市場から670mの距離に大型マート開店予定
半径1km以内の小売店545軒 打撃 展望
"商人が数十年培ってきた商圏なのに
ブラックホールのようにあらゆるものを吸い込んでいく"

 "その時は一つの文化トレンドと思って私も大型マートに買い物にしばしば行きましたね。 競争相手という意識もなかったんですよ。 ところがカルフールがイーランドへ渡り、再びホームプラスに引き取られてから24時間営業をして、最廉価マーケティングに熱を上げるのを見守りながら危機意識を感じ始めたんです。」

 大型マートだけでなく企業型スーパーマーケット(SSM)のホームプラス エクスプレスも市場から300m離れた望遠駅に売り場を出した。 隣の町内である上岩洞(サンアムドン)と延南洞(ヨンナムドン)の良い場所ににもホームプラスエクスプレスが開店した。 ホームプラス ワールドカップ店がホームプラスの全国最高売上店舗に成長していく間に市場商人の売上は目に見えて下がっていった。 「いつの時からか商売がだめになりました。 景気が良くなったといっても同じでした。 私の場合は20年前も今も一日の売り上げが変わらないほどなんです。」

 このような状況で昨年春からホームプラスの店ができるという噂が広がった。 伝統市場の近隣に大型マートが入ってくるのを規制する法律と条例が通過したので、市場の商人は初めは‘まさかそんな’と思った。 誤算だった。 昨年10月、麻浦区庁に正式に質問したところ、‘ホームプラス合井店が開店することになっている’という返事が帰ってきた。 条例が通過する直前にホームプラスが登録手続きを完了したということだった。

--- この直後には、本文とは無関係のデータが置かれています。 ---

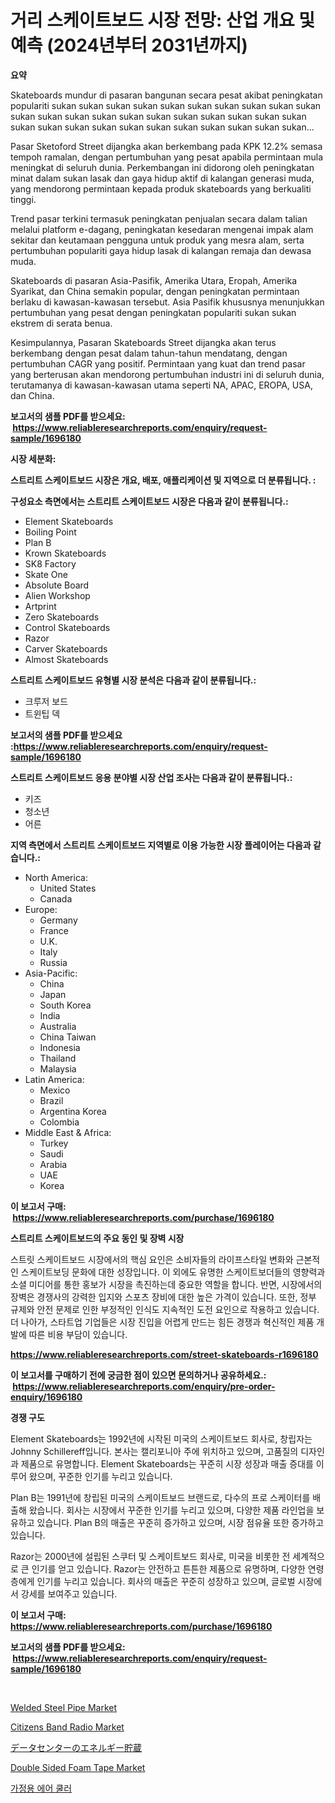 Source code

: <p><h1>거리 스케이트보드 시장 전망: 산업 개요 및 예측 (2024년부터 2031년까지)</h1></p><p><strong>요약</strong></p>
<p><p>Skateboards mundur di pasaran bangunan secara pesat akibat peningkatan populariti sukan sukan sukan sukan sukan sukan sukan sukan sukan sukan sukan sukan sukan sukan sukan sukan sukan sukan sukan sukan sukan sukan sukan sukan sukan sukan sukan sukan sukan sukan sukan sukan...</p><p>Pasar Sketoford Street dijangka akan berkembang pada KPK 12.2% semasa tempoh ramalan, dengan pertumbuhan yang pesat apabila permintaan mula meningkat di seluruh dunia. Perkembangan ini didorong oleh peningkatan minat dalam sukan lasak dan gaya hidup aktif di kalangan generasi muda, yang mendorong permintaan kepada produk skateboards yang berkualiti tinggi.</p><p>Trend pasar terkini termasuk peningkatan penjualan secara dalam talian melalui platform e-dagang, peningkatan kesedaran mengenai impak alam sekitar dan keutamaan pengguna untuk produk yang mesra alam, serta pertumbuhan populariti gaya hidup lasak di kalangan remaja dan dewasa muda.</p><p>Skateboards di pasaran Asia-Pasifik, Amerika Utara, Eropah, Amerika Syarikat, dan China semakin popular, dengan peningkatan permintaan berlaku di kawasan-kawasan tersebut. Asia Pasifik khususnya menunjukkan pertumbuhan yang pesat dengan peningkatan populariti sukan sukan ekstrem di serata benua.</p><p>Kesimpulannya, Pasaran Skateboards Street dijangka akan terus berkembang dengan pesat dalam tahun-tahun mendatang, dengan pertumbuhan CAGR yang positif. Permintaan yang kuat dan trend pasar yang berterusan akan mendorong pertumbuhan industri ini di seluruh dunia, terutamanya di kawasan-kawasan utama seperti NA, APAC, EROPA, USA, dan China.</p></p>
<p><strong>보고서의 샘플 PDF를 받으세요: &nbsp;<a href="https://www.reliableresearchreports.com/enquiry/request-sample/1696180">https://www.reliableresearchreports.com/enquiry/request-sample/1696180</a></strong></p>
<p><strong>시장 세분화:</strong></p>
<p><strong> 스트리트 스케이트보드 시장은 개요, 배포, 애플리케이션 및 지역으로 더 분류됩니다. :</strong></p>
<p><strong>구성요소 측면에서는 스트리트 스케이트보드 시장은 다음과 같이 분류됩니다.:</strong></p>
<p><ul><li>Element Skateboards</li><li>Boiling Point</li><li>Plan B</li><li>Krown Skateboards</li><li>SK8 Factory</li><li>Skate One</li><li>Absolute Board</li><li>Alien Workshop</li><li>Artprint</li><li>Zero Skateboards</li><li>Control Skateboards</li><li>Razor</li><li>Carver Skateboards</li><li>Almost Skateboards</li></ul></p>
<p><strong> 스트리트 스케이트보드 유형별 시장 분석은 다음과 같이 분류됩니다.:</strong></p>
<p><ul><li>크루저 보드</li><li>트윈팁 덱</li></ul></p>
<p><strong>보고서의 샘플 PDF를 받으세요 :<a href="https://www.reliableresearchreports.com/enquiry/request-sample/1696180">https://www.reliableresearchreports.com/enquiry/request-sample/1696180</a></strong></p>
<p><strong> 스트리트 스케이트보드 응용 분야별 시장 산업 조사는 다음과 같이 분류됩니다.:</strong></p>
<p><ul><li>키즈</li><li>청소년</li><li>어른</li></ul></p>
<p><strong>지역 측면에서 스트리트 스케이트보드 지역별로 이용 가능한 시장 플레이어는 다음과 같습니다.:</strong></p>
<p><ul>
    <li>
        North America:
        <ul>
            <li>United States</li>
            <li>Canada</li>
        </ul>
    </li>
    <li>
        Europe:
        <ul>
            <li>Germany</li>
            <li>France</li>
            <li>U.K.</li>
            <li>Italy</li>
            <li>Russia</li>
        </ul>
    </li>
    <li>
        Asia-Pacific:
        <ul>
            <li>China</li>
            <li>Japan</li>
            <li>South Korea</li>
            <li>India</li>
            <li>Australia</li>
            <li>China Taiwan</li>
            <li>Indonesia</li>
            <li>Thailand</li>
            <li>Malaysia</li>
        </ul>
    </li>
    <li>
        Latin America:
        <ul>
            <li>Mexico</li>
            <li>Brazil</li>
            <li>Argentina Korea</li>
            <li>Colombia</li>
        </ul>
    </li>
    <li>
        Middle East & Africa:
        <ul>
            <li>Turkey</li>
            <li>Saudi</li>
            <li>Arabia</li>
            <li>UAE</li>
            <li>Korea</li>
        </ul>
    </li>
    </ul></p>
<p><strong>이 보고서 구매: &nbsp;<a href="https://www.reliableresearchreports.com/purchase/1696180">https://www.reliableresearchreports.com/purchase/1696180</a></strong></p>
<p><strong>스트리트 스케이트보드의 주요 동인 및 장벽 시장</strong></p>
<p><p>스트릿 스케이트보드 시장에서의 핵심 요인은 소비자들의 라이프스타일 변화와 근본적인 스케이트보딩 문화에 대한 성장입니다. 이 외에도 유명한 스케이트보더들의 영향력과 소셜 미디어를 통한 홍보가 시장을 촉진하는데 중요한 역할을 합니다. 반면, 시장에서의 장벽은 경쟁사의 강력한 입지와 스포츠 장비에 대한 높은 가격이 있습니다. 또한, 정부 규제와 안전 문제로 인한 부정적인 인식도 지속적인 도전 요인으로 작용하고 있습니다. 더 나아가, 스타트업 기업들은 시장 진입을 어렵게 만드는 힘든 경쟁과 혁신적인 제품 개발에 따른 비용 부담이 있습니다.</p></p>
<p><strong><a href="https://www.reliableresearchreports.com/street-skateboards-r1696180">https://www.reliableresearchreports.com/street-skateboards-r1696180</a></strong></p>
<p><strong>이 보고서를 구매하기 전에 궁금한 점이 있으면 문의하거나 공유하세요.: &nbsp;<a href="https://www.reliableresearchreports.com/enquiry/pre-order-enquiry/1696180">https://www.reliableresearchreports.com/enquiry/pre-order-enquiry/1696180</a></strong></p>
<p><strong>경쟁 구도</strong></p>
<p><p>Element Skateboards는 1992년에 시작된 미국의 스케이트보드 회사로, 창립자는 Johnny Schillereff입니다. 본사는 캘리포니아 주에 위치하고 있으며, 고품질의 디자인과 제품으로 유명합니다. Element Skateboards는 꾸준히 시장 성장과 매출 증대를 이루어 왔으며, 꾸준한 인기를 누리고 있습니다.</p><p>Plan B는 1991년에 창립된 미국의 스케이트보드 브랜드로, 다수의 프로 스케이터를 배출해 왔습니다. 회사는 시장에서 꾸준한 인기를 누리고 있으며, 다양한 제품 라인업을 보유하고 있습니다. Plan B의 매출은 꾸준히 증가하고 있으며, 시장 점유율 또한 증가하고 있습니다.</p><p>Razor는 2000년에 설립된 스쿠터 및 스케이트보드 회사로, 미국을 비롯한 전 세계적으로 큰 인기를 얻고 있습니다. Razor는 안전하고 튼튼한 제품으로 유명하며, 다양한 연령층에게 인기를 누리고 있습니다. 회사의 매출은 꾸준히 성장하고 있으며, 글로벌 시장에서 강세를 보여주고 있습니다.</p></p>
<p><strong>이 보고서 구매: &nbsp; <a href="https://www.reliableresearchreports.com/purchase/1696180">https://www.reliableresearchreports.com/purchase/1696180</a></strong></p>
<p><strong>보고서의 샘플 PDF를 받으세요: &nbsp;<a href="https://www.reliableresearchreports.com/enquiry/request-sample/1696180">https://www.reliableresearchreports.com/enquiry/request-sample/1696180</a></strong><strong></strong></p>
<p>&nbsp;</p>
<p><p><a href="https://issuu.com/reportprime-2/docs/welded-steel-pipe-market-size-2030.pptx">Welded Steel Pipe Market</a></p><p><a href="https://github.com/globismark/Market-Research-Report-List-2/blob/main/citizens-band-radio-market.md">Citizens Band Radio Market</a></p><p><a href="https://github.com/bevdtkn4419963/Market-Research-Report-List-1/blob/main/115913220352.md">データセンターのエネルギー貯蔵</a></p><p><a href="https://issuu.com/reportprime-2/docs/double-sided-foam-tape-market-size-2030.pptx">Double Sided Foam Tape Market</a></p><p><a href="https://medium.com/@trevorkruvalis5678/%EC%A3%BC%ED%83%9D%EC%9A%A9-%EC%97%90%EC%96%B4%EC%BF%A8%EB%9F%AC-%EC%8B%9C%EC%9E%A5%EC%9D%80-%EC%8B%9C%EC%9E%A5-%EC%A0%90%EC%9C%A0%EC%9C%A8-%EA%B7%9C%EB%AA%A8-%EB%B0%8F-2031%EB%85%84%EA%B9%8C%EC%A7%80-%EC%98%88%EC%83%81%EB%90%9C-%EC%98%88%EC%B8%A1%EC%97%90-%EC%B4%88%EC%A0%90%EC%9D%84-%EB%A7%9E%EC%B6%94%EA%B3%A0-%EC%9E%88%EC%8A%B5%EB%8B%88%EB%8B%A4-2a6b4d6a5f65">가정용 에어 쿨러</a></p></p>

←ソウル市、麻浦区、望遠洞の住民たちが3日午後、望遠市場とワールドカップ市場を見て回り夕方のおかずの材料を買っている。 この伝統市場の近隣にはホームプラス合井店ができる予定であり、市場商人たちが去る2月から反対運動を繰り広げている。 キム・ポンギュ記者 bong9@hani.co.kr

 ホームプラス合井店は地下鉄2号線合井駅と直接つながった新築住商複合建物の地下にスペースを確保した。 望遠市場とはわずか670mしか離れていない。 商人たちは衝撃を受けた。 ホームプラス ワールドカップ店よりさらに近い距離に同様な規模の大型マートがまたできれば、地域商圏の崩壊は火を見るより明らかだったためだ。 実際、ハンヌリ創業研究所の報告書を見れば、ホームプラス合井店ができれば、半径1km以内の小売店545ヶが打撃を受け、特に加工食品と農水畜産品を販売する69ヶの店舗は営業利益が66.8%も減ると予想されている。

 望遠市場とすぐそばの望遠ワールドカップ市場の商人たちはホームプラス開店阻止対策委員会を設け、去る2月から署名運動に突入した。 ソ氏も積極的に参加した。 彼は集会シナリオも直接作り司会も務めるなど東奔西走した。 商人たちは4回も市場全体の店を一斉に閉めホームプラス開店反対集会を開いた。 連帯の応援も相次いだ。 地域住民1万7000人余りがホームプラス開店に反対する署名に参加し、市民団体も反対運動に結合した。 その間、3回にわたりホームプラスと商人らが会って事業調停案を議論した。 だが、ホームプラス側の開店意志は変わらなかった。 商人たちは結局最後の手段として去る8月10日からホームプラス合井店ができる予定の住商複合建物前でテント座り込みを始めた。 ソ氏は毎日昼12時から2時までそこで3坪のテントを守っている。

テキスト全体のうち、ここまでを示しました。